| Data |
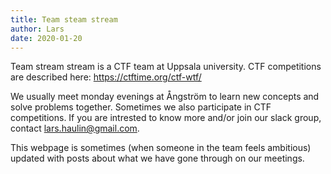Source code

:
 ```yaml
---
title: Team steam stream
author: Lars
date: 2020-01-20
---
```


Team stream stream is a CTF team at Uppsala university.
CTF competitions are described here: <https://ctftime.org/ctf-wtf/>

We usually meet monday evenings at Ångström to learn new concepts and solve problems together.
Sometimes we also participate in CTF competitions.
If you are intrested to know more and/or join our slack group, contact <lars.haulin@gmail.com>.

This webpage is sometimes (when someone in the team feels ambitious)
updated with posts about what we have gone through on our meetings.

==

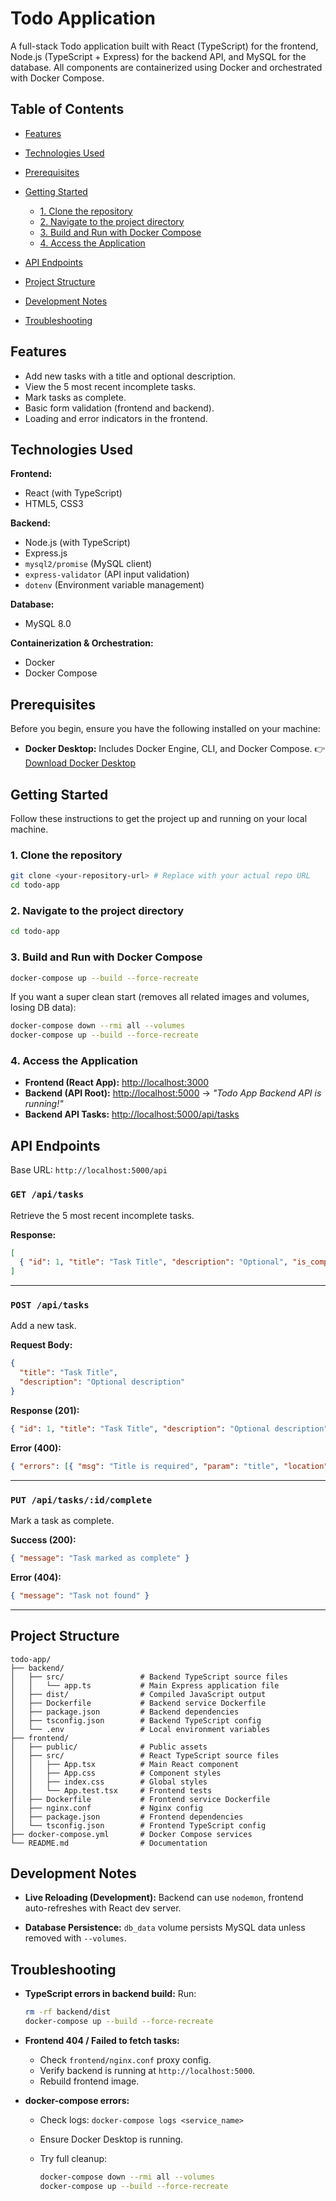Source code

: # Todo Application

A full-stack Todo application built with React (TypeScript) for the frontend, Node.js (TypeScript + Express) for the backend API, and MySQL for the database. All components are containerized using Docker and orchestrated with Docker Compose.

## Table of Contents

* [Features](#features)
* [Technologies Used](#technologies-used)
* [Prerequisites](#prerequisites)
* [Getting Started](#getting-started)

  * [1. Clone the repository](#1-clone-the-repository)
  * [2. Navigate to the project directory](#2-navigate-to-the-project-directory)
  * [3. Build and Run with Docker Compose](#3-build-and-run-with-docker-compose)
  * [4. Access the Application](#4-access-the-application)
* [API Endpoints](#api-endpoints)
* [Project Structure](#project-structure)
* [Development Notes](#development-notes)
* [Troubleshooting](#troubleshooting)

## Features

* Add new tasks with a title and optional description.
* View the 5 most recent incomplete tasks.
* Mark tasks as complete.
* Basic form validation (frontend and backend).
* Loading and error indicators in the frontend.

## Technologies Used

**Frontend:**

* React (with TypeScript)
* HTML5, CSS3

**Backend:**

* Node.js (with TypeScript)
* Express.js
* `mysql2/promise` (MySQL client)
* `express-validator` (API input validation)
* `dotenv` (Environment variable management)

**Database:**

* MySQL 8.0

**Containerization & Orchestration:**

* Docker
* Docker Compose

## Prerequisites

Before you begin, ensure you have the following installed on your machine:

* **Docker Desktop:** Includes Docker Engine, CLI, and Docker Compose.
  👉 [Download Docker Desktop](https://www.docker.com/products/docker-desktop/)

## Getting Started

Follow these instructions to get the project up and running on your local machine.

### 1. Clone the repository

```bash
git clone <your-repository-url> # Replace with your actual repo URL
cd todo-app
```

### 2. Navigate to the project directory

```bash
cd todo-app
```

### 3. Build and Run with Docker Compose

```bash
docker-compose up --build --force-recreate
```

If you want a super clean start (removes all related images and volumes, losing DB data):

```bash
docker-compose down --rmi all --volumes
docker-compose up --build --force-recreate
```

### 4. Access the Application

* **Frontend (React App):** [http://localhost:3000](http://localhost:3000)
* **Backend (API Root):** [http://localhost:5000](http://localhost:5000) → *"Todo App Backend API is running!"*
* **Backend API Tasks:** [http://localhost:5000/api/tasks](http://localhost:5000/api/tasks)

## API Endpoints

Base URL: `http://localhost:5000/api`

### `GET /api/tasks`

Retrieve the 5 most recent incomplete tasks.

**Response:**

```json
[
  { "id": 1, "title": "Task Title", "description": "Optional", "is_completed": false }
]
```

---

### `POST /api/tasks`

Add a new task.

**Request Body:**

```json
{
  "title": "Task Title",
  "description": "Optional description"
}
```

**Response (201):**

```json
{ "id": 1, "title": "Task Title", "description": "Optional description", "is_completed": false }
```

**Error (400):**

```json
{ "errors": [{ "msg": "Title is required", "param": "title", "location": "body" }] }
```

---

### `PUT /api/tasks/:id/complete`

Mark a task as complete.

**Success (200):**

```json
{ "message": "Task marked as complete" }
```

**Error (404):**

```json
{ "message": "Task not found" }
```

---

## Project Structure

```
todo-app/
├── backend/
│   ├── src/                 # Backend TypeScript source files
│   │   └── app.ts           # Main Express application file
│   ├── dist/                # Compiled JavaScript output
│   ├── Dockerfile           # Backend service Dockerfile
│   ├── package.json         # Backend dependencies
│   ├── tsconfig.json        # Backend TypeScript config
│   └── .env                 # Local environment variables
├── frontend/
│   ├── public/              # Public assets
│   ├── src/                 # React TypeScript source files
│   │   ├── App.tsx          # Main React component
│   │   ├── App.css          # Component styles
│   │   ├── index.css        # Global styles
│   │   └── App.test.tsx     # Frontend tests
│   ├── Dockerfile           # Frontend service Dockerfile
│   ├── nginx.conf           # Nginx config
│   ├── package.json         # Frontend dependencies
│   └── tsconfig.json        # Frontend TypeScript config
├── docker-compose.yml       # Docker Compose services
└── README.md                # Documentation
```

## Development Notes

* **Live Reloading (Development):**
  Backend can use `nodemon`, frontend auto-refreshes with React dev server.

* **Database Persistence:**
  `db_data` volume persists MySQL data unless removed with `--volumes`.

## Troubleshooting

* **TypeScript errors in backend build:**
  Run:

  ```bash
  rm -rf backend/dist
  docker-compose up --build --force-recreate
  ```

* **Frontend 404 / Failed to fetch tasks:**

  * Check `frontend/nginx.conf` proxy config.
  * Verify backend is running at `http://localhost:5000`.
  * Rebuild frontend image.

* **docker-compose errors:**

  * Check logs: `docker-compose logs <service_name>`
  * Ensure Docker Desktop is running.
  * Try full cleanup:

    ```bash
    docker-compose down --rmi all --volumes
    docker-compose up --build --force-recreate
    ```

| Exercise description |
Of the lines above, copy each that contains "Development".

| Task output |
* [Development Notes](#development-notes)
## Development Notes
* **Live Reloading (Development):**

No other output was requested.